Actes et paroles/Pendant l’exil/1852 Déclaration à propos de l’empire







III


DÉCLARATION À PROPOS DE L’EMPIRE


Jersey, 31 octobre 1852.



AU PEUPLE


Citoyens,


L’empire va se faire. Faut-il voter ? Faut-il continuer de s’abstenir ? Telle est la question qu’on nous adresse.

Dans le département de la Seine, un certain nombre de républicains, de ceux qui, jusqu’à ce jour, se sont abstenus, comme ils le devaient, de prendre part, sous quelque forme que ce fût, aux actes du gouvernement de M. Bonaparte, sembleraient aujourd’hui ne pas être éloignés de penser qu’à l’occasion de l’empire une manifestation opposante de la ville de Paris, par la voie du scrutin, pourrait être utile, et que le moment serait peut-être venu d’intervenir dans le vote. Ils ajoutent que, dans tous les cas, le vote pourrait être un moyen de recensement pour le parti républicain ; grâce au vote, on se compterait.

Ils nous demandent conseil.

Notre réponse sera simple ; et ce que nous dirons pour Paris, peut être dit pour tous les départements.
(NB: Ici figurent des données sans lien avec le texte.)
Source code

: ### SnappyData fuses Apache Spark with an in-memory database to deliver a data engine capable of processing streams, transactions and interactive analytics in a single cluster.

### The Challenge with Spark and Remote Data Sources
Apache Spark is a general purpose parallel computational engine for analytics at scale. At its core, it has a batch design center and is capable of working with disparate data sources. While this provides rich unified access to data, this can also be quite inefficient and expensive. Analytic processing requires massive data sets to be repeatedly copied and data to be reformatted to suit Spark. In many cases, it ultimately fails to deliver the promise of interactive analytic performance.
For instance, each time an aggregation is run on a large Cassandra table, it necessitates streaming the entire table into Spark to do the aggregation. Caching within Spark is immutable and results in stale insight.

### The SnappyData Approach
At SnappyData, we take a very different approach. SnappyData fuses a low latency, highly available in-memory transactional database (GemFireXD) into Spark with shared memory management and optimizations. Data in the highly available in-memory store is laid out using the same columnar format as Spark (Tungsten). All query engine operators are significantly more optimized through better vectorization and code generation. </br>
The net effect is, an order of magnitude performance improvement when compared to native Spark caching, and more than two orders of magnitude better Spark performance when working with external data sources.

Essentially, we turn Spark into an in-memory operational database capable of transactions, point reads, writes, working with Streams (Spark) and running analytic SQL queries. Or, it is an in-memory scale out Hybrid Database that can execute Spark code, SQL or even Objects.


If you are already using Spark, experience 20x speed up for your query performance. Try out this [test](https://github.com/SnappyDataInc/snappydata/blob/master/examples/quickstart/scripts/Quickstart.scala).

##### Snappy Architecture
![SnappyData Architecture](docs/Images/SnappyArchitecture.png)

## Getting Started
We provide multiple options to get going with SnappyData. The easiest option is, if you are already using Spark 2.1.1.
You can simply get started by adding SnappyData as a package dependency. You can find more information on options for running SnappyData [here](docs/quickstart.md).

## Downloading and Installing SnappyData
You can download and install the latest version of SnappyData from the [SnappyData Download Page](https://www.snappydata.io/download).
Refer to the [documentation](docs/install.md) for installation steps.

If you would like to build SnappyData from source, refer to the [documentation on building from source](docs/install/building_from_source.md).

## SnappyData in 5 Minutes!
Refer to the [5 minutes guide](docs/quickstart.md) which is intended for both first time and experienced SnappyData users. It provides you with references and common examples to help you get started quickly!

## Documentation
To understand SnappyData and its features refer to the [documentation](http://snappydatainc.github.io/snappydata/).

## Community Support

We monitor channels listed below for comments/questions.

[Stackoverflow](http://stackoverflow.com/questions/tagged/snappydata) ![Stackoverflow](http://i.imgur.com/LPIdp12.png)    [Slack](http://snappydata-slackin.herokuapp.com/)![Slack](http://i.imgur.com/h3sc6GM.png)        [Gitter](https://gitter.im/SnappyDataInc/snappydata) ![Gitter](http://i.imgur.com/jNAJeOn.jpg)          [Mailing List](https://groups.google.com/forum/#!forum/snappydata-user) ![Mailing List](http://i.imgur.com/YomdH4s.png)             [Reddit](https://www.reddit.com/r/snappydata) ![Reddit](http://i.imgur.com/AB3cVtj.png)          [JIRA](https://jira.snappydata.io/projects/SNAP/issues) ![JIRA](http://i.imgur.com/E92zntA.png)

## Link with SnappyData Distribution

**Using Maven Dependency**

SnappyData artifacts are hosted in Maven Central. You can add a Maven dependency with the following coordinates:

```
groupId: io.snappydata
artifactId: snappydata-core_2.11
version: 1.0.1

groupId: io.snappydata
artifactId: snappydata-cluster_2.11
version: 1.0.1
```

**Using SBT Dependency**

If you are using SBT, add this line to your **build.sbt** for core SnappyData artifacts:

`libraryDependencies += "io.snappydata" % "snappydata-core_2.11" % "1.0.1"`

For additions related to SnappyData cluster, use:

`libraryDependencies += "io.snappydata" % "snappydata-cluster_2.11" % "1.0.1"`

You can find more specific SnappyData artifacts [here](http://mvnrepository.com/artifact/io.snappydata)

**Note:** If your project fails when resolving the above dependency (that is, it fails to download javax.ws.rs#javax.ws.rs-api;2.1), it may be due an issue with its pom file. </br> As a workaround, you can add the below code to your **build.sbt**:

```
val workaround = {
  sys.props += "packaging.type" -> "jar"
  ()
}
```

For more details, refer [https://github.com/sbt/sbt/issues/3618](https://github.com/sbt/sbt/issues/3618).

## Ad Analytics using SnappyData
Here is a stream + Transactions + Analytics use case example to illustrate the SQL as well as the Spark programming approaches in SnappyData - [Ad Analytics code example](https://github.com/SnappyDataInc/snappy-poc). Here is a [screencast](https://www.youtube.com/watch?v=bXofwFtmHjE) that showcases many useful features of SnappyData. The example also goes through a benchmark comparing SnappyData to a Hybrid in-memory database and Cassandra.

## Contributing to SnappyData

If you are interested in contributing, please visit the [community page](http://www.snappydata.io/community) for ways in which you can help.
Nous ne nous arrêterons point à faire remarquer que M. Bonaparte ne s’est pas décidé à se déclarer empereur sans avoir au préalable arrêté avec ses complices le nombre de voix dont il lui convient de dépasser les 7,500,000 de son 20 décembre. À l’heure qu’il est, huit millions, neuf millions, dix millions, son chiffre est fait. Le scrutin n’y changera rien. Nous ne prendrons pas la peine de vous rappeler ce que c’est que le « suffrage universel » de M. Bonaparte, ce que c’est que les scrutins de M. Bonaparte. Manifestation de la ville de Paris ou de la ville de Lyon, recensement du parti républicain, est-ce que cela est possible ? Où sont les garanties du scrutin ? où est le contrôle ? où sont les scrutateurs ? où est la liberté ? Songez à toutes ces dérisions. Qu’est-ce qui sort de l’urne ? la volonté de M. Bonaparte. Pas autre chose. M. Bonaparte a les clefs des boîtes dans sa main, les Oui et les Non dans sa main, le vote dans sa main. Après le travail des préfets et des maires terminé, ce gouvernant de grands chemins s’enferme tête-à-tête avec le scrutin, et le dépouille. Pour lui, ajouter ou retrancher des voix, altérer un procès-verbal, inventer un total, fabriquer un chiffre, qu’est-ce que c’est ? un mensonge, c’est-à-dire peu de chose ; un faux, c’est-à-dire rien.

Restons dans les principes, citoyens. Ce que nous avons à vous dire, le voici :

M. Bonaparte trouve que l’instant est venu de s’appeler majesté. Il n’a pas restauré un pape pour le laisser à rien faire ; il entend être sacré et couronné. Depuis le 2 décembre, il a le fait, le despotisme ; maintenant il veut le mot, l’empire. Soit.

Nous, républicains, quelle est notre fonction ? quelle doit être notre attitude ?

Citoyens, Louis Bonaparte est hors la loi ; Louis Bonaparte est hors l’humanité. Depuis dix mois que ce malfaiteur règne, le droit à l’insurrection est en permanence et domine toute la situation. À l’heure où nous sommes, un perpétuel appel aux armes est au fond des consciences. Or, soyons tranquilles, ce qui se révolte dans toutes les consciences arrive bien vite à armer tous les bras.

Amis et frères ! en présence de ce gouvernement infâme, négation de toute morale, obstacle à tout progrès social, en présence de ce gouvernement meurtrier du peuple, assassin de la république et violateur des lois, de ce gouvernement né de la force et qui doit périr par la force, de ce gouvernement élevé par le crime et qui doit être terrassé par le droit, le français digne du nom de citoyen ne sait pas, ne veut pas savoir s’il y a quelque part des semblants de scrutin, des comédies de suffrage universel et des parodies d’appel à la nation ; il ne s’informe pas s’il y a des hommes qui votent et des hommes qui font voter, s’il y a un troupeau qu’on appelle le sénat et qui délibère et un autre troupeau qu’on appelle le peuple et qui obéit ; il ne s’informe pas si le pape va sacrer au maître-autel de Notre-Dame l’homme qui, ― n’en doutez pas, ceci est l’avenir inévitable, ― sera ferré au poteau par le bourreau ; ― en présence de M. Bonaparte et de son gouvernement, le citoyen digne de ce nom ne fait qu’une chose et n’a qu’une chose à faire : charger son fusil et attendre l’heure.